まだ夜の気配が残る、朝4時台に起床。今日は、株式会社イノPとして阿蘇での活動です。
仕事前に寄り道。阿蘇山草千里の圧倒的自然に言葉失う。
夜明け前の道を走り、阿蘇山草千里へ。
そこに広がっていたのは、絵の具のパレットにあるどんな緑よりも、もっと生命力に満ちた緑色の草原でした。その圧倒的な美しさに、ただただ感動するばかり。
しかしその一方で、山肌に残る熊本地震の生々しい傷跡は、自然が持つ抗いがたい脅威をも静かに物語っていました。

驚異的な効率と、冷たい水の恵み
朝7時、地域の農家の方々と共に、広大な水田の電気柵設置作業を開始します。
端から端が見えないほどの広さに、これは丸一日かかるだろう、と覚悟を決めました。
しかし、その予想は良い意味で裏切られます。
作業が始まると、皆さんの手際の良さは驚異的でした。長年、この土地で農業を営んできた方々の身体に染み付いた知恵とチームワーク。
あれほど広大だった作業は、わずか4時間ほどで完了しました。
阿蘇は米農家がほとんどだそうですが、その理由も分かります。山から絶え間なく流れてくる、清らかで冷たい水。これを吸って育つ米が、美味しくないわけがないのです。

「お節介力」という、イノPの介在価値
作業が早く終わったことで、午後に予定していた罠の設置指導や、「マタギッ娘」という機械の導入指導も行われました。
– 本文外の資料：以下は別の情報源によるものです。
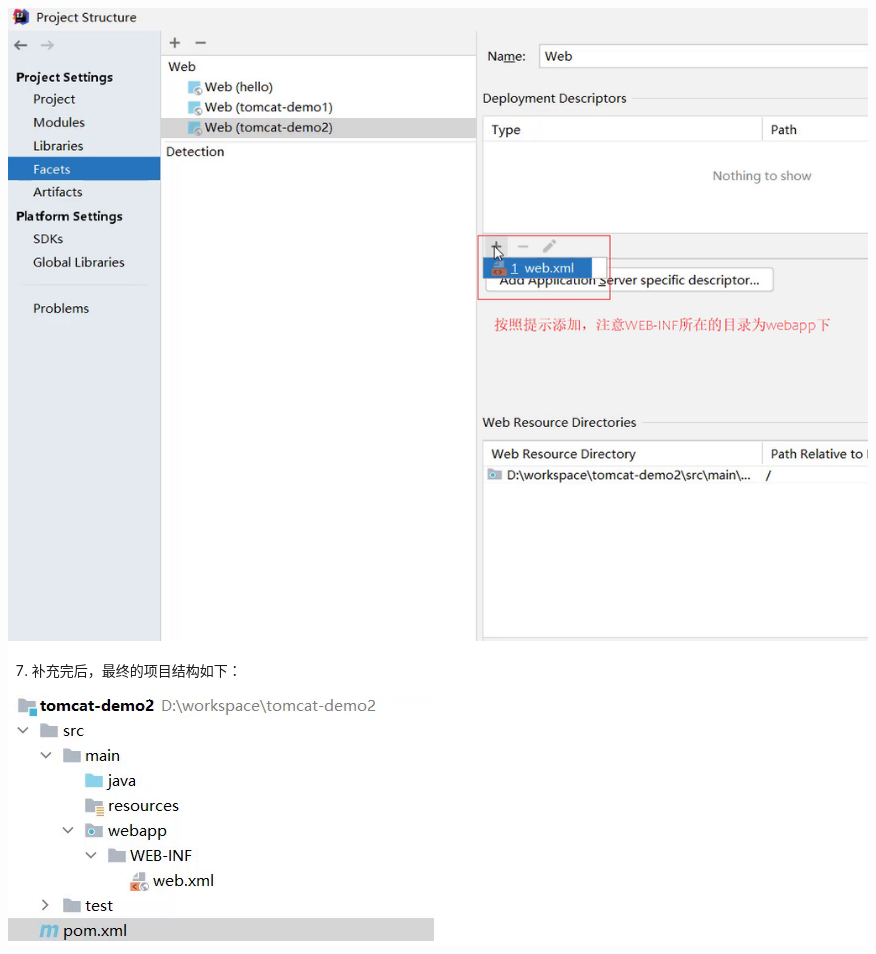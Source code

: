 ![1627229676800](assets/1627229676800.png)

7. 补充完后，最终的项目结构如下：





![1627229478030](assets/1627229478030.png)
一連の活動を通して、私はイノPという会社の、本当の価値に触れた気がします。それは、ただ製品を売るだけではない、徹底的な現場主義。一般的なメーカーが分厚いマニュアルを渡して終わるところを、彼らは共に汗を流し、相手が完全に使いこなせるまで、どこまでも付き合う。
特に、使い手が若者ではない場合、このある種の「お節介力」とも言える、人間的な距離の近さこそが、新しい技術を地域に根付かせる上で、最も重要なのだと感じました。

大観峰の絶景と、人生最高のソフトクリーム
少し涼しい阿蘇での作業を終え、地元の温泉で汗を流し、大観峰の展望台へ。ミルクロードを走り抜けると、朝の草原とはまた違う、雄大で、どこか優しい阿蘇の風景が広がっていました。空がすぐそこにあり、見渡す限りの緑が風に揺れている。ただ「素敵だ」という言葉しか出てきませんでした。
帰りに立ち寄ったお店のソフトクリームは、まさに「生乳」そのもの。人生で一番美味しい、と断言できるほど、全くくどさのない、自然な甘さでした。


その後も、大きなホームセンターや無人のパン直売所への思わぬ寄り道を経て、帰宅したのは夜9時過ぎ。同居人と少しだけ杯を交わし、長く、そして幸福な一日の幕を閉じました。